Start of PROVIDED RECORDS
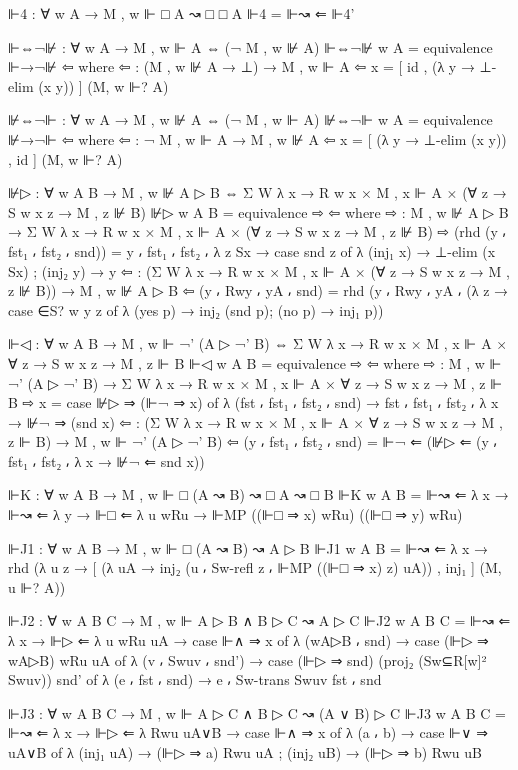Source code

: \begin{spverbatim}
  ⊩4 : ∀ {w A} → M , w ⊩ □ A ↝ □ □ A
  ⊩4 = ⊩↝ ⇐ ⊩4'

  ⊩⇔¬⊮ : ∀ {w A} → M , w ⊩ A ⇔ (¬ M , w ⊮ A)
  ⊩⇔¬⊮ {w} {A} = equivalence ⊩→¬⊮ ⇦
    where
    ⇦ : (M , w ⊮ A → ⊥) → M , w ⊩ A
    ⇦ x = [ id , (λ y → ⊥-elim (x y)) ] (M, w ⊩? A)

  ⊮⇔¬⊩ : ∀ {w A} → M , w ⊮ A ⇔ (¬ M , w ⊩ A)
  ⊮⇔¬⊩ {w} {A} = equivalence ⊮→¬⊩ ⇦
    where
    ⇦ : ¬ M , w ⊩ A → M , w ⊮ A
    ⇦ x = [ (λ y → ⊥-elim (x y)) , id ] (M, w ⊩? A)

  ⊮▷ : ∀ {w A B} → M , w ⊮ A ▷ B ⇔ Σ W λ x → R w x × M , x ⊩ A
    × (∀ {z} → S w x z → M , z ⊮ B)
  ⊮▷ {w} {A} {B} = equivalence ⇨ ⇦
    where
    ⇨ : M , w ⊮ A ▷ B → Σ W λ x → R w x × M , x ⊩ A
      × (∀ {z} → S w x z → M , z ⊮ B)
    ⇨ (rhd (y ⸴ fst₁ ⸴ fst₂ ⸴ snd)) = y ⸴ fst₁ ⸴ fst₂ ⸴ λ { {z} Sx → case snd z of
      λ { (inj₁ x) → ⊥-elim (x Sx) ; (inj₂ y) → y}}
    ⇦ : (Σ W λ x → R w x × M , x ⊩ A × (∀ {z} → S w x z → M , z ⊮ B)) → M , w ⊮ A ▷ B
    ⇦ (y ⸴ Rwy ⸴ yA ⸴ snd) = rhd (y ⸴ Rwy ⸴ yA ⸴ (λ z → case ∈S? w y z of
      λ { (yes p) → inj₂ (snd p); (no p) → inj₁ p}))

  ⊩◁ : ∀ {w A B} → M , w ⊩ ¬' (A ▷ ¬' B) ⇔ Σ W λ x → R w x × M , x ⊩ A
    × ∀ {z} → S w x z → M , z ⊩ B
  ⊩◁ {w} {A} {B} = equivalence ⇨ ⇦
    where
    ⇨ : M , w ⊩ ¬' (A ▷ ¬' B) → Σ W λ x → R w x × M , x ⊩ A
      × ∀ {z} → S w x z → M , z ⊩ B
    ⇨ x = case ⊮▷ ⇒ (⊩¬ ⇒ x) of λ { (fst ⸴ fst₁ ⸴ fst₂ ⸴ snd) → fst ⸴ fst₁ ⸴ fst₂ ⸴
      λ {x → ⊮¬ ⇒ (snd x)}}
    ⇦ : (Σ W λ x → R w x × M , x ⊩ A × ∀ {z} → S w x z → M , z ⊩ B) → M , w ⊩ ¬' (A ▷ ¬' B)
    ⇦ (y ⸴ fst₁ ⸴ fst₂ ⸴ snd) = ⊩¬ ⇐ (⊮▷ ⇐ (y ⸴ fst₁ ⸴ fst₂ ⸴ λ {x → ⊮¬ ⇐ snd x}))

  ⊩K : ∀ {w A B} → M , w ⊩ □ (A ↝ B) ↝ □ A ↝ □ B
  ⊩K {w} {A} {B} = ⊩↝ ⇐ λ x → ⊩↝ ⇐ λ y → ⊩□ ⇐
    λ {u} wRu → ⊩MP ((⊩□ ⇒ x) wRu) ((⊩□ ⇒ y) wRu)

  ⊩J1 : ∀ {w A B} → M , w ⊩ □ (A ↝ B) ↝ A ▷ B
  ⊩J1 {w} {A} {B} = ⊩↝ ⇐ λ x → rhd (λ {u} z →
    [ (λ uA → inj₂ (u ⸴ Sw-refl z ⸴
    ⊩MP ((⊩□ ⇒ x) z) uA)) , inj₁ ] (M, u ⊩? A))

  ⊩J2 : ∀ {w A B C} → M , w ⊩ A ▷ B ∧ B ▷ C ↝ A ▷ C
  ⊩J2 {w} {A} {B} {C} = ⊩↝ ⇐ λ x → ⊩▷ ⇐ λ {u} wRu uA → case ⊩∧ ⇒ x of
    λ { (wA▷B ⸴ snd) → case (⊩▷ ⇒ wA▷B) wRu uA of
    λ { (v ⸴ Swuv ⸴ snd') → case (⊩▷ ⇒ snd)
    (proj₂ (Sw⊆R[w]² Swuv)) snd' of
    λ { (e ⸴ fst ⸴ snd) → e ⸴ Sw-trans Swuv fst ⸴  snd}}}

  ⊩J3 : ∀ {w A B C} → M , w ⊩ A ▷ C ∧ B ▷ C ↝ (A ∨ B) ▷ C
  ⊩J3 {w} {A} {B} {C} = ⊩↝ ⇐ λ x → ⊩▷ ⇐ λ Rwu uA∨B → case ⊩∧ ⇒ x of
    λ {(a ⸴ b) → case ⊩∨ ⇒ uA∨B of
    λ { (inj₁ uA) → (⊩▷ ⇒ a) Rwu uA ;
    (inj₂ uB) → (⊩▷ ⇒ b) Rwu uB} }


\end{spverbatim}
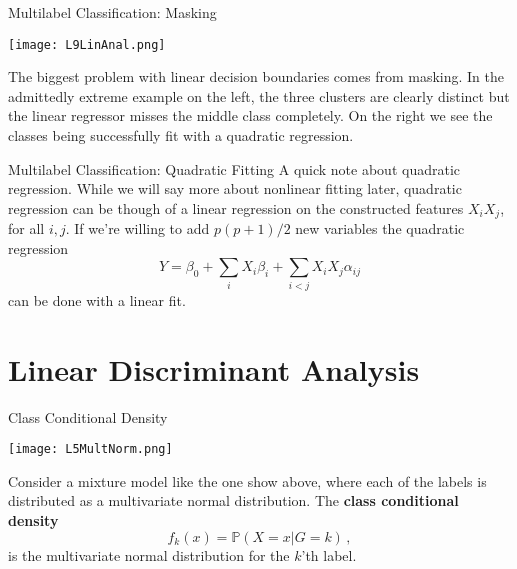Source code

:\documentclass[10pt, table, dvipsnames,xcdraw, handout]{beamer}
\newcommand{\bP}{\ensuremath{\mathbb{P}}}
\begin{document}
\begin{frame}[fragile]{Multilabel Classification: Masking}
  \begin{minipage}[t][0.5\textheight][t]{\textwidth}
	\centering \texttt{[image: L9LinAnal.png]} 
  \end{minipage}
  \vfill
\begin{minipage}[t][0.5\textheight][t]{\textwidth}
The biggest problem with linear decision boundaries comes from masking. In the admittedly extreme example on the left, the three clusters are clearly distinct but the linear regressor misses the middle class completely. \pause On the right we see the classes being successfully fit with a quadratic regression. 
\end{minipage}
\end{frame}


\begin{frame}[fragile]{Multilabel Classification: Quadratic Fitting}
A quick note about quadratic regression. While we will say more about nonlinear fitting later, quadratic regression can be though of a linear regression on the constructed features $X_iX_j$, for all $i,j$. If we're willing to add $p(p+1)/2$ new variables the quadratic regression
$$
Y = \beta_0 + \sum_{i}X_i\beta_i + \sum_{i<j}X_iX_j\alpha_{ij}
$$
can be done with a linear fit. 
\end{frame}


\section{Linear Discriminant Analysis}



\begin{frame}[fragile]{Class Conditional Density}
  \begin{minipage}[t][0.5\textheight][t]{\textwidth}
	\centering \texttt{[image: L5MultNorm.png]} 
  \end{minipage}
  \vfill
\begin{minipage}[t][0.5\textheight][t]{\textwidth}
Consider a mixture model like the one show above, where each of the labels is distributed as a multivariate normal distribution. The \textbf{class conditional density} 
$$
f_k(x) = \bP(X=x|G=k)\,,
$$
is the multivariate normal distribution for the $k$'th label.
\end{minipage}
\end{frame}
\end{document}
End of PROVIDED RECORDS
YOUR INSTRUCTIONS
Everything in the entries must come back exactly, except the pictures.

SOLUTION FOR THIS TASK
Source code

: \begin{spverbatim}
  ⊩4 : ∀ {w A} → M , w ⊩ □ A ↝ □ □ A
  ⊩4 = ⊩↝ ⇐ ⊩4'

  ⊩⇔¬⊮ : ∀ {w A} → M , w ⊩ A ⇔ (¬ M , w ⊮ A)
  ⊩⇔¬⊮ {w} {A} = equivalence ⊩→¬⊮ ⇦
    where
    ⇦ : (M , w ⊮ A → ⊥) → M , w ⊩ A
    ⇦ x = [ id , (λ y → ⊥-elim (x y)) ] (M, w ⊩? A)

  ⊮⇔¬⊩ : ∀ {w A} → M , w ⊮ A ⇔ (¬ M , w ⊩ A)
  ⊮⇔¬⊩ {w} {A} = equivalence ⊮→¬⊩ ⇦
    where
    ⇦ : ¬ M , w ⊩ A → M , w ⊮ A
    ⇦ x = [ (λ y → ⊥-elim (x y)) , id ] (M, w ⊩? A)

  ⊮▷ : ∀ {w A B} → M , w ⊮ A ▷ B ⇔ Σ W λ x → R w x × M , x ⊩ A
    × (∀ {z} → S w x z → M , z ⊮ B)
  ⊮▷ {w} {A} {B} = equivalence ⇨ ⇦
    where
    ⇨ : M , w ⊮ A ▷ B → Σ W λ x → R w x × M , x ⊩ A
      × (∀ {z} → S w x z → M , z ⊮ B)
    ⇨ (rhd (y ⸴ fst₁ ⸴ fst₂ ⸴ snd)) = y ⸴ fst₁ ⸴ fst₂ ⸴ λ { {z} Sx → case snd z of
      λ { (inj₁ x) → ⊥-elim (x Sx) ; (inj₂ y) → y}}
    ⇦ : (Σ W λ x → R w x × M , x ⊩ A × (∀ {z} → S w x z → M , z ⊮ B)) → M , w ⊮ A ▷ B
    ⇦ (y ⸴ Rwy ⸴ yA ⸴ snd) = rhd (y ⸴ Rwy ⸴ yA ⸴ (λ z → case ∈S? w y z of
      λ { (yes p) → inj₂ (snd p); (no p) → inj₁ p}))

  ⊩◁ : ∀ {w A B} → M , w ⊩ ¬' (A ▷ ¬' B) ⇔ Σ W λ x → R w x × M , x ⊩ A
    × ∀ {z} → S w x z → M , z ⊩ B
  ⊩◁ {w} {A} {B} = equivalence ⇨ ⇦
    where
    ⇨ : M , w ⊩ ¬' (A ▷ ¬' B) → Σ W λ x → R w x × M , x ⊩ A
      × ∀ {z} → S w x z → M , z ⊩ B
    ⇨ x = case ⊮▷ ⇒ (⊩¬ ⇒ x) of λ { (fst ⸴ fst₁ ⸴ fst₂ ⸴ snd) → fst ⸴ fst₁ ⸴ fst₂ ⸴
      λ {x → ⊮¬ ⇒ (snd x)}}
    ⇦ : (Σ W λ x → R w x × M , x ⊩ A × ∀ {z} → S w x z → M , z ⊩ B) → M , w ⊩ ¬' (A ▷ ¬' B)
    ⇦ (y ⸴ fst₁ ⸴ fst₂ ⸴ snd) = ⊩¬ ⇐ (⊮▷ ⇐ (y ⸴ fst₁ ⸴ fst₂ ⸴ λ {x → ⊮¬ ⇐ snd x}))

  ⊩K : ∀ {w A B} → M , w ⊩ □ (A ↝ B) ↝ □ A ↝ □ B
  ⊩K {w} {A} {B} = ⊩↝ ⇐ λ x → ⊩↝ ⇐ λ y → ⊩□ ⇐
    λ {u} wRu → ⊩MP ((⊩□ ⇒ x) wRu) ((⊩□ ⇒ y) wRu)

  ⊩J1 : ∀ {w A B} → M , w ⊩ □ (A ↝ B) ↝ A ▷ B
  ⊩J1 {w} {A} {B} = ⊩↝ ⇐ λ x → rhd (λ {u} z →
    [ (λ uA → inj₂ (u ⸴ Sw-refl z ⸴
    ⊩MP ((⊩□ ⇒ x) z) uA)) , inj₁ ] (M, u ⊩? A))

  ⊩J2 : ∀ {w A B C} → M , w ⊩ A ▷ B ∧ B ▷ C ↝ A ▷ C
  ⊩J2 {w} {A} {B} {C} = ⊩↝ ⇐ λ x → ⊩▷ ⇐ λ {u} wRu uA → case ⊩∧ ⇒ x of
    λ { (wA▷B ⸴ snd) → case (⊩▷ ⇒ wA▷B) wRu uA of
    λ { (v ⸴ Swuv ⸴ snd') → case (⊩▷ ⇒ snd)
    (proj₂ (Sw⊆R[w]² Swuv)) snd' of
    λ { (e ⸴ fst ⸴ snd) → e ⸴ Sw-trans Swuv fst ⸴  snd}}}

  ⊩J3 : ∀ {w A B C} → M , w ⊩ A ▷ C ∧ B ▷ C ↝ (A ∨ B) ▷ C
  ⊩J3 {w} {A} {B} {C} = ⊩↝ ⇐ λ x → ⊩▷ ⇐ λ Rwu uA∨B → case ⊩∧ ⇒ x of
    λ {(a ⸴ b) → case ⊩∨ ⇒ uA∨B of
    λ { (inj₁ uA) → (⊩▷ ⇒ a) Rwu uA ;
    (inj₂ uB) → (⊩▷ ⇒ b) Rwu uB} }


\end{spverbatim}
Source code

:\documentclass[10pt, table, dvipsnames,xcdraw, handout]{beamer}
\newcommand{\bP}{\ensuremath{\mathbb{P}}}
\begin{document}
\begin{frame}[fragile]{Multilabel Classification: Masking}
  \begin{minipage}[t][0.5\textheight][t]{\textwidth}
	\centering \texttt{[image: L9LinAnal.png]} 
  \end{minipage}
  \vfill
\begin{minipage}[t][0.5\textheight][t]{\textwidth}
The biggest problem with linear decision boundaries comes from masking. In the admittedly extreme example on the left, the three clusters are clearly distinct but the linear regressor misses the middle class completely. \pause On the right we see the classes being successfully fit with a quadratic regression. 
\end{minipage}
\end{frame}


\begin{frame}[fragile]{Multilabel Classification: Quadratic Fitting}
A quick note about quadratic regression. While we will say more about nonlinear fitting later, quadratic regression can be though of a linear regression on the constructed features $X_iX_j$, for all $i,j$. If we're willing to add $p(p+1)/2$ new variables the quadratic regression
$$
Y = \beta_0 + \sum_{i}X_i\beta_i + \sum_{i<j}X_iX_j\alpha_{ij}
$$
can be done with a linear fit. 
\end{frame}


\section{Linear Discriminant Analysis}



\begin{frame}[fragile]{Class Conditional Density}
  \begin{minipage}[t][0.5\textheight][t]{\textwidth}
	\centering \texttt{[image: L5MultNorm.png]} 
  \end{minipage}
  \vfill
\begin{minipage}[t][0.5\textheight][t]{\textwidth}
Consider a mixture model like the one show above, where each of the labels is distributed as a multivariate normal distribution. The \textbf{class conditional density} 
$$
f_k(x) = \bP(X=x|G=k)\,,
$$
is the multivariate normal distribution for the $k$'th label.
\end{minipage}
\end{frame}
\end{document}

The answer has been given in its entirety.